What the task requires » Write all of the entries out again exactly, but not the images.

[Dataset entries]
※

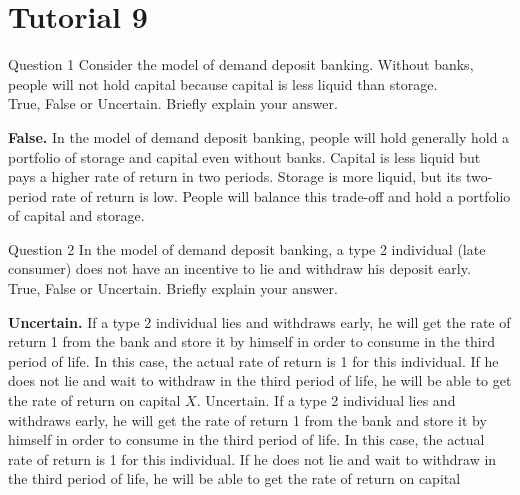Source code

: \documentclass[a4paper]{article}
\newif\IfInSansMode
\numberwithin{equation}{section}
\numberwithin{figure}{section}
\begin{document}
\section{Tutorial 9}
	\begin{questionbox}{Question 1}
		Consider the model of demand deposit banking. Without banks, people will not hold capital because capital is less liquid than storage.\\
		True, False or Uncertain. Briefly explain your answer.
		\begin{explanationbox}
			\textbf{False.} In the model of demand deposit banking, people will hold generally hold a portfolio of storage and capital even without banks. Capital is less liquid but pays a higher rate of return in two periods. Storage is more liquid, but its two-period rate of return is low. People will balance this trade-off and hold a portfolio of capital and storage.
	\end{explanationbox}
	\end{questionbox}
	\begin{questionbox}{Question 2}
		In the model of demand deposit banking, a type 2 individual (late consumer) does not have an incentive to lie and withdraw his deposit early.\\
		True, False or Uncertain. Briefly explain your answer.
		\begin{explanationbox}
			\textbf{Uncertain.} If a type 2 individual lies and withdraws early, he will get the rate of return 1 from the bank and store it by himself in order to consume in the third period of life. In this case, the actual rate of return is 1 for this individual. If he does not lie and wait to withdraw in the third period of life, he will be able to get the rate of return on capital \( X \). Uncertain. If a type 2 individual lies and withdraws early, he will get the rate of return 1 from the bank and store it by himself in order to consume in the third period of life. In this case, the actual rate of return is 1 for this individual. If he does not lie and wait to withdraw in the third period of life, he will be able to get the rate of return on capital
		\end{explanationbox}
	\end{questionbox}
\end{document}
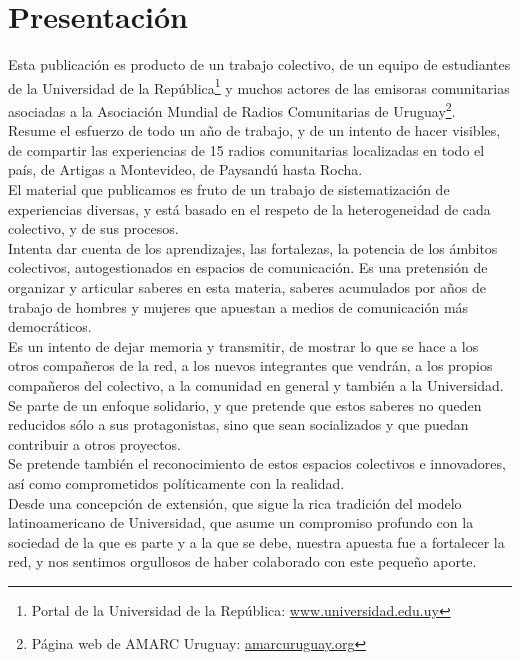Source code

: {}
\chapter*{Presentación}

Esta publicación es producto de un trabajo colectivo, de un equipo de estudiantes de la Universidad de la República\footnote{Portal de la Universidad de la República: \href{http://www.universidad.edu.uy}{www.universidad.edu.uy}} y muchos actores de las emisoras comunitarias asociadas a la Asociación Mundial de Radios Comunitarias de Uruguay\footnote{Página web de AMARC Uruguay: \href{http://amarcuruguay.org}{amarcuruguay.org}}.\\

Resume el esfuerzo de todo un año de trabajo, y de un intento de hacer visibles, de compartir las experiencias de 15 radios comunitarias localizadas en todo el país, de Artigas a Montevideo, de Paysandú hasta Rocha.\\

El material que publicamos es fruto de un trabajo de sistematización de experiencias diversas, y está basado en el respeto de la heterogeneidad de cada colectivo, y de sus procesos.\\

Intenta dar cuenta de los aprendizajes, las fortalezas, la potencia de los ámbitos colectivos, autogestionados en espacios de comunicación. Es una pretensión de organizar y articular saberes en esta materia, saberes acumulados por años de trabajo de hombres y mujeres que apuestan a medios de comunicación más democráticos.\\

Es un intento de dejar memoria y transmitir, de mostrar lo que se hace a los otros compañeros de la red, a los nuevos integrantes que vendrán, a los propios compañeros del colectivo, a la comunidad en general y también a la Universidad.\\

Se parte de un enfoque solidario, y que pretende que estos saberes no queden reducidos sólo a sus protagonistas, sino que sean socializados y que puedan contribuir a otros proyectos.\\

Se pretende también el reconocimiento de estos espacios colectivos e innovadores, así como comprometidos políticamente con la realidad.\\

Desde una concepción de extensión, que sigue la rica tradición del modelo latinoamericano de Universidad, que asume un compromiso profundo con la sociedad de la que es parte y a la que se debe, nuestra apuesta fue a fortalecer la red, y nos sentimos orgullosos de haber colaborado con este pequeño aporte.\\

※

Solution to this task »
Source code

: \documentclass[a4paper]{article}
\newif\IfInSansMode
\numberwithin{equation}{section}
\numberwithin{figure}{section}
\begin{document}
\section{Tutorial 9}
	\begin{questionbox}{Question 1}
		Consider the model of demand deposit banking. Without banks, people will not hold capital because capital is less liquid than storage.\\
		True, False or Uncertain. Briefly explain your answer.
		\begin{explanationbox}
			\textbf{False.} In the model of demand deposit banking, people will hold generally hold a portfolio of storage and capital even without banks. Capital is less liquid but pays a higher rate of return in two periods. Storage is more liquid, but its two-period rate of return is low. People will balance this trade-off and hold a portfolio of capital and storage.
	\end{explanationbox}
	\end{questionbox}
	\begin{questionbox}{Question 2}
		In the model of demand deposit banking, a type 2 individual (late consumer) does not have an incentive to lie and withdraw his deposit early.\\
		True, False or Uncertain. Briefly explain your answer.
		\begin{explanationbox}
			\textbf{Uncertain.} If a type 2 individual lies and withdraws early, he will get the rate of return 1 from the bank and store it by himself in order to consume in the third period of life. In this case, the actual rate of return is 1 for this individual. If he does not lie and wait to withdraw in the third period of life, he will be able to get the rate of return on capital \( X \). Uncertain. If a type 2 individual lies and withdraws early, he will get the rate of return 1 from the bank and store it by himself in order to consume in the third period of life. In this case, the actual rate of return is 1 for this individual. If he does not lie and wait to withdraw in the third period of life, he will be able to get the rate of return on capital
		\end{explanationbox}
	\end{questionbox}
\end{document}
Source code

: {}
\chapter*{Presentación}

Esta publicación es producto de un trabajo colectivo, de un equipo de estudiantes de la Universidad de la República\footnote{Portal de la Universidad de la República: \href{http://www.universidad.edu.uy}{www.universidad.edu.uy}} y muchos actores de las emisoras comunitarias asociadas a la Asociación Mundial de Radios Comunitarias de Uruguay\footnote{Página web de AMARC Uruguay: \href{http://amarcuruguay.org}{amarcuruguay.org}}.\\

Resume el esfuerzo de todo un año de trabajo, y de un intento de hacer visibles, de compartir las experiencias de 15 radios comunitarias localizadas en todo el país, de Artigas a Montevideo, de Paysandú hasta Rocha.\\

El material que publicamos es fruto de un trabajo de sistematización de experiencias diversas, y está basado en el respeto de la heterogeneidad de cada colectivo, y de sus procesos.\\

Intenta dar cuenta de los aprendizajes, las fortalezas, la potencia de los ámbitos colectivos, autogestionados en espacios de comunicación. Es una pretensión de organizar y articular saberes en esta materia, saberes acumulados por años de trabajo de hombres y mujeres que apuestan a medios de comunicación más democráticos.\\

Es un intento de dejar memoria y transmitir, de mostrar lo que se hace a los otros compañeros de la red, a los nuevos integrantes que vendrán, a los propios compañeros del colectivo, a la comunidad en general y también a la Universidad.\\

Se parte de un enfoque solidario, y que pretende que estos saberes no queden reducidos sólo a sus protagonistas, sino que sean socializados y que puedan contribuir a otros proyectos.\\

Se pretende también el reconocimiento de estos espacios colectivos e innovadores, así como comprometidos políticamente con la realidad.\\

Desde una concepción de extensión, que sigue la rica tradición del modelo latinoamericano de Universidad, que asume un compromiso profundo con la sociedad de la que es parte y a la que se debe, nuestra apuesta fue a fortalecer la red, y nos sentimos orgullosos de haber colaborado con este pequeño aporte.\\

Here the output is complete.